Biased or Flawed? Mitigating Stereotypes in Generative Language Models by Addressing Task-Specific Flaws
Akshita Jha, Sanchit Kabra, Chandan K. Reddy
TL;DR
The paper tackles the problem of confounding societal bias with task-specific reading comprehension flaws in generative language models. It distinguishes bias from flaws, establishes an evaluation framework with BBQ and SQuAD-v2, and introduces an instruction-tuning–based mitigation that uses general-purpose data to implicitly reduce stereotypical outputs while preserving model utility. Across multiple models and dimensions, the approach achieves substantial reductions in stereotypical bias (notably over 60%) and demonstrates improved handling of underinformative contexts, supported by ablations showing the value of ambiguous-context data and consistent instructions.
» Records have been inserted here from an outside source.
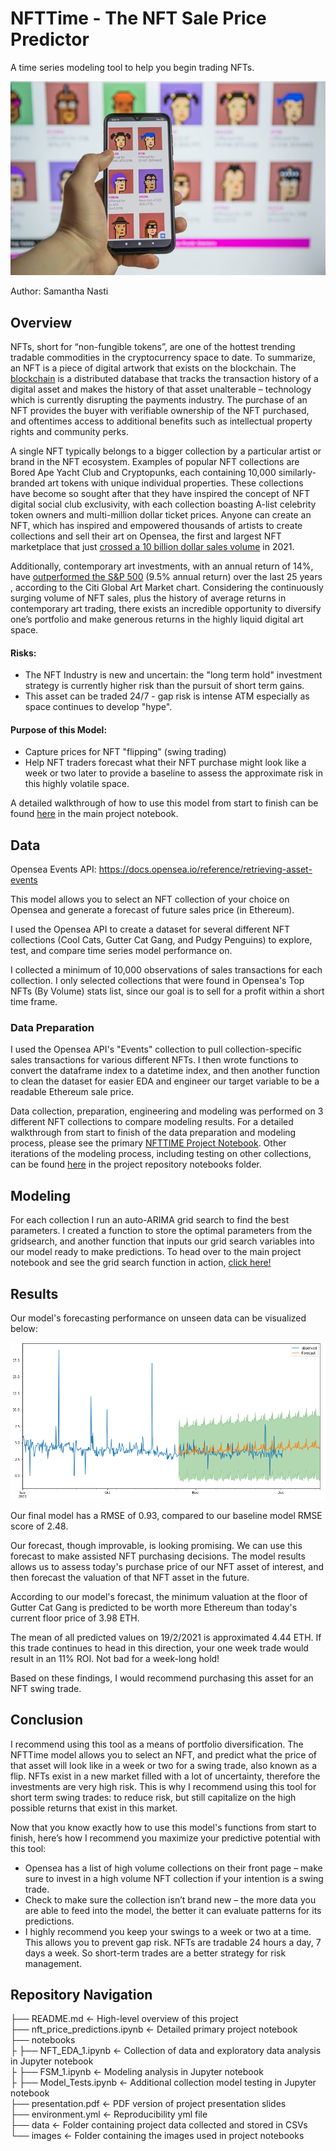 # NFTTime - The NFT Sale Price Predictor

A time series modeling tool to help you begin trading NFTs.

![Cryptopunk NFTs](images/nftshutter.jpg)

Author: Samantha Nasti

## Overview

NFTs, short for “non-fungible tokens”, are one of the hottest trending tradable commodities in the cryptocurrency space to date. To summarize, an NFT is a piece of digital artwork that exists on the blockchain. The [blockchain](https://www.investopedia.com/terms/b/blockchain.asp) is a distributed database that tracks the transaction history of a digital asset and makes the history of that asset unalterable – technology which is currently disrupting the payments industry. The purchase of an NFT provides the buyer with verifiable ownership of the NFT purchased, and oftentimes access to additional benefits such as intellectual property rights and community perks. 

A single NFT typically belongs to a bigger collection by a particular artist or brand in the NFT ecosystem. Examples of popular NFT collections are Bored Ape Yacht Club and Cryptopunks, each containing 10,000 similarly-branded art tokens with unique individual properties. These collections have become so sought after that they have inspired the concept of NFT digital social club exclusivity, with each collection boasting A-list celebrity token owners and multi-million dollar ticket prices. 
Anyone can create an NFT, which has inspired and empowered thousands of artists to create collections 
and sell their art on Opensea, the first and largest NFT marketplace that just [crossed a 10 billion dollar sales volume](https://beincrypto.com/opensea-crosses-10-billion-in-all-time-sales-volumes/) in 2021. 

Additionally, contemporary art investments, with an annual return of 14%, have [outperformed the S&P 500](https://www.cnbc.com/2021/05/27/there-are-unique-opportunities-in-art-says-one-asset-manager.html) (9.5% annual return) over the last 25 years , according to the Citi Global Art Market chart. 
Considering the continuously surging volume of NFT sales, plus the history of average returns in contemporary art trading, there exists an incredible opportunity to diversify one’s portfolio and make generous returns in the highly liquid digital art space. 
    
#### Risks:
   - The NFT Industry is new and uncertain: the "long term hold" investment strategy is currently higher risk than the pursuit of short term gains.
   - This asset can be traded 24/7 - gap risk is intense ATM especially as space continues to develop "hype".
    
#### Purpose of this Model:
   - Capture prices for NFT "flipping" (swing trading)
   - Help NFT traders forecast what their NFT purchase might look like a week or two later to provide a baseline to assess the approximate risk in this highly volatile space.
   
A detailed walkthrough of how to use this model from start to finish can be found [here](nft_price_predictions.ipynb) in the main project notebook.

## Data

Opensea Events API: https://docs.opensea.io/reference/retrieving-asset-events

This model allows you to select an NFT collection of your choice on Opensea and generate a forecast of future sales price (in Ethereum).

I used the Opensea API to create a dataset for several different NFT collections (Cool Cats, Gutter Cat Gang, and Pudgy Penguins) to explore, test, and compare time series model performance on.

I collected a minimum of 10,000 observations of sales transactions for each collection. I only selected collections that were found in Opensea's Top NFTs (By Volume) stats list, since our goal is to sell for a profit within a short time frame.

### Data Preparation

I used the Opensea API's "Events" collection to pull collection-specific sales transactions for various different NFTs. I then wrote functions to convert the dataframe index to a datetime index, and then another function to clean the dataset for easier EDA and engineer our target variable to be a readable Ethereum sale price. 

Data collection, preparation, engineering and modeling was performed on 3 different NFT collections to compare modeling results. For a detailed walkthrough from start to finish of the data preparation and modeling process, please see the primary [NFTTIME Project Notebook](https://github.com/samanthanas/NFTTime/blob/main/nft_price_predictions.ipynb). Other iterations of the modeling process, including testing on other collections, can be found [here](https://github.com/samanthanas/NFTTime/tree/main/notebooks) in the project repository notebooks folder.  

## Modeling

For each collection I run an auto-ARIMA grid search to find the best parameters. I created a function to store the optimal parameters from the gridsearch, and another function that inputs our grid search variables into our model ready to make predictions. To head over to the main project notebook and see the grid search function in action, [click here!](./nft_price_predictions.ipynb#Model-Gridsearch) 


## Results

Our model's forecasting performance on unseen data can be visualized below:

![GCG Model Forecast](images/modelforecastunseen.PNG)

Our final model has a RMSE of 0.93, compared to our baseline model RMSE score of 2.48.

Our forecast, though improvable, is looking promising. We can use this forecast to make assisted NFT purchasing decisions. The model results allows us to assess today's purchase price of our NFT asset of interest, and then forecast the valuation of that NFT asset in the future.

According to our model's forecast, the minimum valuation at the floor of Gutter Cat Gang is predicted to be worth more Ethereum than today's current floor price of 3.98 ETH.

The mean of all predicted values on 19/2/2021 is approximated 4.44 ETH. If this trade continues to head in this direction, your one week trade would result in an 11% ROI. Not bad for a week-long hold!

Based on these findings, I would recommend purchasing this asset for an NFT swing trade.


## Conclusion

I recommend using this tool as a means of portfolio diversification. The NFTTime model allows you to select an NFT, and predict what the price of that asset will look like in a week or two for a swing trade, also known as a flip. NFTs exist in a new market filled with a lot of uncertainty, therefore the investments are very high risk. This is why I recommend using this tool for short term swing trades: to reduce risk, but still capitalize on the high possible returns that exist in this market. 

Now that you know exactly how to use this model's functions from start to finish, here’s how I recommend you maximize your predictive potential with this tool:

- Opensea has a list of high volume collections on their front page – make sure to invest in a high volume NFT collection if your intention is a swing trade. 
- Check to make sure the collection isn’t brand new – the more data you are able to feed into the model, the better it can evaluate patterns for its predictions. 
- I highly recommend you keep your swings to a week or two at a time. This allows you to prevent gap risk. NFTs are tradable 24 hours a day, 7 days a week. So short-term trades are a better strategy for risk management. 



## Repository Navigation

├── README.md                                     <- High-level overview of this project <br>
├── nft_price_predictions.ipynb                   <- Detailed primary project notebook<br>
├── notebooks<br>
├   ├── NFT_EDA_1.ipynb                           <- Collection of data and exploratory data analysis in Jupyter notebook<br>
├   ├── FSM_1.ipynb                               <- Modeling analysis in Jupyter notebook<br>
├   ├── Model_Tests.ipynb                         <- Additional collection model testing in Jupyter notebook<br>
├── presentation.pdf                              <- PDF version of project presentation slides<br>
├── environment.yml                               <- Reproducibility yml file<br>
├── data                                          <- Folder containing project data collected and stored in CSVs<br>
└── images                                        <- Folder containing the images used in project notebooks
The work provides a practical, model-agnostic mitigation pathway and highlights the importance of disentangling bias from flaws for targeted fairness improvements in downstream tasks.
Abstract
Recent studies have shown that generative language models often reflect and amplify societal biases in their outputs. However, these studies frequently conflate observed biases with other task-specific shortcomings, such as comprehension failure. For example, when a model misinterprets a text and produces a response that reinforces a stereotype, it becomes difficult to determine whether the issue arises from inherent bias or from a misunderstanding of the given content. In this paper, we conduct a multi-faceted evaluation that distinctly disentangles bias from flaws within the reading comprehension task. We propose a targeted stereotype mitigation framework that implicitly mitigates observed stereotypes in generative models through instruction-tuning on general-purpose datasets. We reduce stereotypical outputs by over 60% across multiple dimensions -- including nationality, age, gender, disability, and physical appearance -- by addressing comprehension-based failures, and without relying on explicit debiasing techniques. We evaluate several state-of-the-art generative models to demonstrate the effectiveness of our approach while maintaining the overall utility. Our findings highlight the need to critically disentangle the concept of `bias' from other types of errors to build more targeted and effective mitigation strategies. CONTENT WARNING: Some examples contain offensive stereotypes.